X5: Intermediate circuit, motor and power connection, including DC bus, motor three-phase line and grounding;

X6: Maintain brake and motor temperature monitoring;

X7.1/X7.2: Second encoder interface (1Vpp sine signal), used for high-precision position detection;

X10/X11: ERCOS fiber optic interface, supports 2M/4M baud rates, complies with IEC/EN 61491 standard;

X12.1/X12.2: External digital input, used for reference switches, limit switches, emergency stop signals, etc.

Wiring suggestions

Signal lines and power lines should be arranged separately, with a minimum spacing of 100mm or isolated using metal wire trays;

The maximum length of motor cable and feedback cable is 75 meters (ambient temperature ≤ 40 ° C);

The shielding layer should be grounded at the controller end, using original cables or shielded cables that comply with specifications.

Control cabinet design and heat dissipation management

1. Mechanical installation

Use SUP-M01-HD to install the guide rail vertically, with the motor interface facing downwards;

The driver should be arranged close to the power unit, and when the total power is greater than 36kW, it should be evenly distributed on both sides;

The guide rail needs to be fixed every two slots with M5 screws and ensure good electrical contact with the mounting plate.

2. Heat dissipation calculation

Driver power loss includes control unit loss, configuration module loss, and power segment loss. The manual provides loss curves for various models of drivers at different currents. Users can calculate the total loss based on the actual operating current and design corresponding heat dissipation schemes. For example, the total loss of a four axis system may be close to 2kW, which needs to be naturally dissipated through the control cabinet or discharged through the installation of a cooling system.

3. Use of cooling system

The set temperature of the cooling system shall not be lower than 40 ° C to prevent condensation inside the cabinet;

The air outlet should not be aligned with electronic devices to prevent condensation from falling;

After shutdown, the cooling system should continue to operate until the temperature inside and outside the cabinet is balanced.

4. EMC protection measures

The motor cable must be shielded and grounded at the controller end;

Install interference suppression filters at the power supply inlet end;

Inductive loads (contactors, relays) should use RC modules or freewheeling diodes to suppress interference.

Debugging, diagnosis, and maintenance

1. Debugging and parameter settings

Before the first use of the drive, it needs to be parameterized through software (such as DriveTop), which can be connected to a PC through RS-232/RS-485 interface or SERCOS interface. The software module HSM supports parameter storage and migration, and can quickly restore configuration when replacing the drive.

2. Diagnostic function

The driver outputs error messages through the front panel status indicator H1 and SERCOS interface;

Analog diagnostic output AK1/AK2 can output internal signals (such as current and speed) for oscilloscope monitoring;

The ready signal Bb can be used for system level status monitoring.

3. Service and Support

Rexroth Indramat provides a global service network, including:

Technical Support Hotline (Germany Headquarters:+49 9352 40-4894);

7 × 24-hour service hotline (mobile phone);

Sales and service centers in various regions (covering Europe, America, Asia, etc.).

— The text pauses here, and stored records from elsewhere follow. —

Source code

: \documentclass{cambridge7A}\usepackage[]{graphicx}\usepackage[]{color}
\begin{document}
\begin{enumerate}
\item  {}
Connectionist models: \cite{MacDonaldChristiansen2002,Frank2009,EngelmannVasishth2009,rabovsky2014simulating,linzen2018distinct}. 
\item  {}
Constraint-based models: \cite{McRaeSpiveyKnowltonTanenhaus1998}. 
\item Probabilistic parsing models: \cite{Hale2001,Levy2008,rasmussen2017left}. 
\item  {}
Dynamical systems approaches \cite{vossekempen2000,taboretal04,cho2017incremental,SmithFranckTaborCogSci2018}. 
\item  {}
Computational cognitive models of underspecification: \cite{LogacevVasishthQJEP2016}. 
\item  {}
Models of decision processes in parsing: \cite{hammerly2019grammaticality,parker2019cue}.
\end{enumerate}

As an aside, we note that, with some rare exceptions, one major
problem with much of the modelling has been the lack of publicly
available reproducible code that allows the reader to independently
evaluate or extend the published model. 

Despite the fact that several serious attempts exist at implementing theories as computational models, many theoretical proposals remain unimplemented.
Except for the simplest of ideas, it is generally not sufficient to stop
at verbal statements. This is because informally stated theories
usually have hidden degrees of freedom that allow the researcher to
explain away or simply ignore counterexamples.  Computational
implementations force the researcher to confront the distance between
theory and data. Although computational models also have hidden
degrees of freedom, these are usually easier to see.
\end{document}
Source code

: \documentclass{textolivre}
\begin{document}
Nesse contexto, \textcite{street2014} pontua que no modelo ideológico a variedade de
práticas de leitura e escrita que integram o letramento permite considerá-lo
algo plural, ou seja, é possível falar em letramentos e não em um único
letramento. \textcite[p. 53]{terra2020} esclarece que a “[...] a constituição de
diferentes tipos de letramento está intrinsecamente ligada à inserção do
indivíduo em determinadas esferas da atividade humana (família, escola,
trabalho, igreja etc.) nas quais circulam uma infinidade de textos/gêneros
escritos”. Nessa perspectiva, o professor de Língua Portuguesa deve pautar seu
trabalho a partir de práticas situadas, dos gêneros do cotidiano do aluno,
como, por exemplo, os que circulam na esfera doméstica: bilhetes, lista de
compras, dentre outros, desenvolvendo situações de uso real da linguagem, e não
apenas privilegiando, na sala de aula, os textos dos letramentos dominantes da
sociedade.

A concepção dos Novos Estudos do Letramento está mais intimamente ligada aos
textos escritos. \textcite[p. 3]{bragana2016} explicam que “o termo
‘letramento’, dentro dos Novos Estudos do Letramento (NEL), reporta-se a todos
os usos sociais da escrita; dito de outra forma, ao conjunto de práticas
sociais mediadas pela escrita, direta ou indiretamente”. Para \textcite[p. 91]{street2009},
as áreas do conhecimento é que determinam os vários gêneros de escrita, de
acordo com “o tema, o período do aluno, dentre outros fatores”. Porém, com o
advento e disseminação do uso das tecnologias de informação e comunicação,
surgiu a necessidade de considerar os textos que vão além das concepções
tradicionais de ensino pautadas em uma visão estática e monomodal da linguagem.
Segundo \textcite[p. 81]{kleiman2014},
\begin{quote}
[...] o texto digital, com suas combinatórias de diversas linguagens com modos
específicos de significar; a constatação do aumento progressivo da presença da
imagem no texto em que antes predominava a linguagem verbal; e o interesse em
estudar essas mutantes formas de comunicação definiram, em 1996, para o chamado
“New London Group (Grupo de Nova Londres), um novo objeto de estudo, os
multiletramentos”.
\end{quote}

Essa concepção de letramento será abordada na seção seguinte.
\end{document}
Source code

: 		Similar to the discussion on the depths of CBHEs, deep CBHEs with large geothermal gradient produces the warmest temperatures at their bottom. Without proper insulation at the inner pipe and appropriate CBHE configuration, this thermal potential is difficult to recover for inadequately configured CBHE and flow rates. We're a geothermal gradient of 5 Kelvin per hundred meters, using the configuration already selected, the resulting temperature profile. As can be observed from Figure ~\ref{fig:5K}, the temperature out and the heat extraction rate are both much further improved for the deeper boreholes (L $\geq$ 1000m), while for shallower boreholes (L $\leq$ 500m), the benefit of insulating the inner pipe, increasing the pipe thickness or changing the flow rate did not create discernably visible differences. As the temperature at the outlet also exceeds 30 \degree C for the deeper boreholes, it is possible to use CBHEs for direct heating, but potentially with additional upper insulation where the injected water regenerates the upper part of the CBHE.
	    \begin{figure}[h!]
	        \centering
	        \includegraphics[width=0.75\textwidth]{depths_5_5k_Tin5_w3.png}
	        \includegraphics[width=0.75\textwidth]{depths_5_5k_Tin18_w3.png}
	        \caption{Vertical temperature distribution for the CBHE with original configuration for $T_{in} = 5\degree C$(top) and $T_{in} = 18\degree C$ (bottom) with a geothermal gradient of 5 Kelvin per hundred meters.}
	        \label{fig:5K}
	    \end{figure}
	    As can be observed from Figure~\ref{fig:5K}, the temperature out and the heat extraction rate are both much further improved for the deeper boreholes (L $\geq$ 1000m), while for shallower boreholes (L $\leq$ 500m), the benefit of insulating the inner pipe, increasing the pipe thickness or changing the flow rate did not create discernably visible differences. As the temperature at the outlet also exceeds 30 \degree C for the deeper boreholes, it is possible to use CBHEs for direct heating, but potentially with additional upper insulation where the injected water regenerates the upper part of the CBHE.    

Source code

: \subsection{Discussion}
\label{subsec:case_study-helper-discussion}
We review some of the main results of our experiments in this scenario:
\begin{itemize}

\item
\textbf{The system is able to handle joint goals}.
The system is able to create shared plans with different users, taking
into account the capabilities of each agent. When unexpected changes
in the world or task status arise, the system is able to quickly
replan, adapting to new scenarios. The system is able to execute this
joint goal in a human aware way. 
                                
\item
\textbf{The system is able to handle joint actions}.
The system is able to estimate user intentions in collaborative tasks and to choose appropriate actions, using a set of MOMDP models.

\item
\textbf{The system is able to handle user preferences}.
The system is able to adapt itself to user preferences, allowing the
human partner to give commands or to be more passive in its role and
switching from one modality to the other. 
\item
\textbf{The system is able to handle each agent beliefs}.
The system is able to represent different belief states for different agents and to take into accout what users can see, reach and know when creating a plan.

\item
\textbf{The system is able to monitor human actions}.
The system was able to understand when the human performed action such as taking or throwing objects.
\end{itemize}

Maintenance and repair should be carried out by certified personnel, and re debugging is required after replacing the unit. The driver has undergone high voltage and insulation testing in accordance with DIN VDE 0160.

Typical application scenarios

The DIAX04 driver is suitable for the following high dynamic, multi axis cooperative control systems:

CNC machine tools: spindle drive, feed axis control;

Packaging machinery: positioning, sealing, labeling;

Printing equipment: drum synchronization, tension control;

Robots: joint drive, trajectory planning;

Handling system: positioning handling, synchronous conveying.